Ho un rapporto strano con il viaggio.

Viaggio, ho viaggiato. Da solo o in compagnia, in macchina, in aereo. In Europa o fuori.

Ho iniziato a viaggiare quando avevo sedici anni, durante quelle prime vacanze in Costa Azzurra, senza genitori, solo una tenda e degli amici. Ho poi fatto due interrail, attorno ai vent’anni.

Negli anni del dottorato ricordo di aver preso tanti voli: per conferenze o per andare a trovare gli amici Erasmus sparsi per l’Europa o gli amici storici trasferitisi qua e là. Quando vivevo a Monaco avevo una ciotola trasparente che strabordava di biglietti di aereo, treno, trasporto pubblico di diverse città.

Però non posso dire di amare viaggiare.

A volte mi serve, mi è necessario per rinascere. Per imparare ad abbandonarmi. Ricordo quel viaggio che o mi ammazzavo o partivo. Prima di partire descrissi perché partivo:

E domani mi metto in macchina e parto. Parto per cercare di non essere un coacervo di preoccupazioni, di timori. Per vedere se i pezzi che ci sono bastano a cavarne fuori un Uomo che stia in piedi.

Dovevo chiudere un conto in Germania rimasto aperto da anni, dovevo chiudere i conti con una città che avevo abbandonato. Dovevo ritrovare L. Quel viaggio fu speciale perché conobbi S., che poi divenne la moglie di L. In quel viaggio L. mi accolse, mi rimise al mondo.

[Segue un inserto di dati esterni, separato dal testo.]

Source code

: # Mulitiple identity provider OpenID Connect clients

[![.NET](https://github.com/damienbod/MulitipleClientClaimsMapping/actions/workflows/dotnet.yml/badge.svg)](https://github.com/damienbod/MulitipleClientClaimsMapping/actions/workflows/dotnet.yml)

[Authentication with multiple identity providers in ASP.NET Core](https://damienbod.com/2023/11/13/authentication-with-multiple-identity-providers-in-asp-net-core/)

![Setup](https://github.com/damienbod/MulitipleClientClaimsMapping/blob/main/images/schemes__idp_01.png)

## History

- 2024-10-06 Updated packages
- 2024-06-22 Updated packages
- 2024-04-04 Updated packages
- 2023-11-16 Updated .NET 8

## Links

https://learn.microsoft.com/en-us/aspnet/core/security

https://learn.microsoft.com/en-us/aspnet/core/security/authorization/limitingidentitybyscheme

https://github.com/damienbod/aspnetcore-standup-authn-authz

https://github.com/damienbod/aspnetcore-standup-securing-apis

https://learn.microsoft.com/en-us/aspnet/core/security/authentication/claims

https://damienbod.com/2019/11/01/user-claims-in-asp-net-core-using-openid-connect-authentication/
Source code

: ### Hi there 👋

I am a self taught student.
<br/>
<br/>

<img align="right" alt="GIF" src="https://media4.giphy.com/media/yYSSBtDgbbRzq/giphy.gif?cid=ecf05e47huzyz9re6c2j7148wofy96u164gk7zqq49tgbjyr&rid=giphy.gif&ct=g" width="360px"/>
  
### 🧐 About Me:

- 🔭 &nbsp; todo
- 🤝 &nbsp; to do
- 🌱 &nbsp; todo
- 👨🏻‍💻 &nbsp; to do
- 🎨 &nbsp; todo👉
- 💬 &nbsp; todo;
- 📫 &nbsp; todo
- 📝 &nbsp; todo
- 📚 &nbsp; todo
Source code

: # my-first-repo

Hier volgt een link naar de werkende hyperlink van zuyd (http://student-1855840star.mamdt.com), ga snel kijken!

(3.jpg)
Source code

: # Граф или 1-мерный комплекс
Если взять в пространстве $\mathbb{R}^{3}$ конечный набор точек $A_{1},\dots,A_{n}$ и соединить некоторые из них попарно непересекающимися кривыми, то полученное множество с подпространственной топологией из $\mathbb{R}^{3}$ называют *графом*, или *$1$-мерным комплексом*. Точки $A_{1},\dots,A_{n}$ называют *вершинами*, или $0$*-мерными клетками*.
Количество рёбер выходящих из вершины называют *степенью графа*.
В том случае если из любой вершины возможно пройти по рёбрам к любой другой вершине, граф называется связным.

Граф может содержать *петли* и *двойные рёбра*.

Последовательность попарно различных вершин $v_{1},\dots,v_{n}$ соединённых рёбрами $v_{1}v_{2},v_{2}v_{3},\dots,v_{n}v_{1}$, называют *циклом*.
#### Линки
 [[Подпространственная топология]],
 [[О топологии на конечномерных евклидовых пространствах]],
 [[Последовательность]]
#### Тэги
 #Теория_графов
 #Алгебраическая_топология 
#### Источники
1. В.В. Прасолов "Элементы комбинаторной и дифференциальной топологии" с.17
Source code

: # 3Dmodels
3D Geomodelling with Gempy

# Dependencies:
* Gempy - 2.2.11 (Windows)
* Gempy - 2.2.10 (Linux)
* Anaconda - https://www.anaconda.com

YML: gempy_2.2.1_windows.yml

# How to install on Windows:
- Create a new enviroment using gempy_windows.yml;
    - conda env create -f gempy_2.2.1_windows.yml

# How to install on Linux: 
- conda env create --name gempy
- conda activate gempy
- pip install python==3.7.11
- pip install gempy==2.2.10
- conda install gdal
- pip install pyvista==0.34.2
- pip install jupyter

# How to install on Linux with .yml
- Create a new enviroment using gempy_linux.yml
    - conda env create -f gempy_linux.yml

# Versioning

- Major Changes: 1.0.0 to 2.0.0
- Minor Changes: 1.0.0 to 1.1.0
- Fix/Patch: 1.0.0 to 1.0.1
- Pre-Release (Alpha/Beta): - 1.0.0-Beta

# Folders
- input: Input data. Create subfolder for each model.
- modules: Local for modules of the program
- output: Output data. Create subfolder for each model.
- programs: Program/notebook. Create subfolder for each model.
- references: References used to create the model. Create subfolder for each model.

Il viaggio più bello che io ricordi fu proprio quello al loro matrimonio, in India. A parte quel momento in cui correvo da solo per il terminal di Abu-Dhabi, sperando di prendere il mio aereo per Monaco di Baviera. Chi vuole restare da solo ad Abu-Dhabi? Non io.

Ricordo con angoscia il viaggio che feci lo scorso Novembre ad Atlanta. Per la situazione difficile che vivevamo a casa. Fu orribile. Odiai ogni minuto.

Viaggiare per lavoro è qualcosa che non mi piace. Mi sembra si comprino la vita. Mi sembra che mi portino via da dove sto, che non sia più nei miei luoghi a dare affetto alle persone e alle cose che amo. A cogliere le possibilità che mi aspettano a Torino. Questo è un pensiero particolarmente idiota contando gli anni che ho vissuto da un’altra parte.

Ricordo anche viaggi che sono stati estremamente leggeri, sereni. Mi ricordo quando mi inerpicavo per le montagne dell’Austria in un coacervo di treni da cambiare, di corriere di paese che non si capiva dove prendere o dove dovessi scendere. O mi ricordo di ritorno dalla Slovenia, con quel passaggio in macchina e lo sciopero dei treni e mille e uno cambi per capire come tornare. Dove dovevo tornare? Chi lo ricorda.

Ma viaggiare mi sembra che sia mettere la Vita in pausa. Allora forse in certi momenti è necessario, per tutelarsi, per darsi lo spazio per riprendere a respirare. In altri momenti forse non sono pronto, so solo agitarmi a vuoto e mi secca non poterlo fare. Se mi metti a pensare quando sono in quello stato non ci riesco. Mi sento male.

Ci sono cose di me che non riesco a capire: a volte mi butterei nelle imprese più assurde, altre provo una repulsione per ogni gesto che mi sembra allontanarmi dalla mia zona di comfort. Ho equilibri strani.

Forse conosco solo l’incoscienza o l’ansia. Le spariglio come due alternative fuori luogo. Forse mi serve la serenità. Ma la serenità forse arriva a un uomo che ha equilibri e traguardi. Io tengo in bilico i pezzi di cuore che ho sparsi fra le persone e i periodi, e i dubbi. Finora l’unica cosa che sono riuscito a spazzare via sono i rimpianti: non li conservo più. Ma ho ancora tanto da capire. Io credo che esista una versione di me grandiosa. Intendo, ancora più grandiosa. E che io possa raggiungerla. Chissà, forse si trova alla fine di un viaggio che devo ancora capire.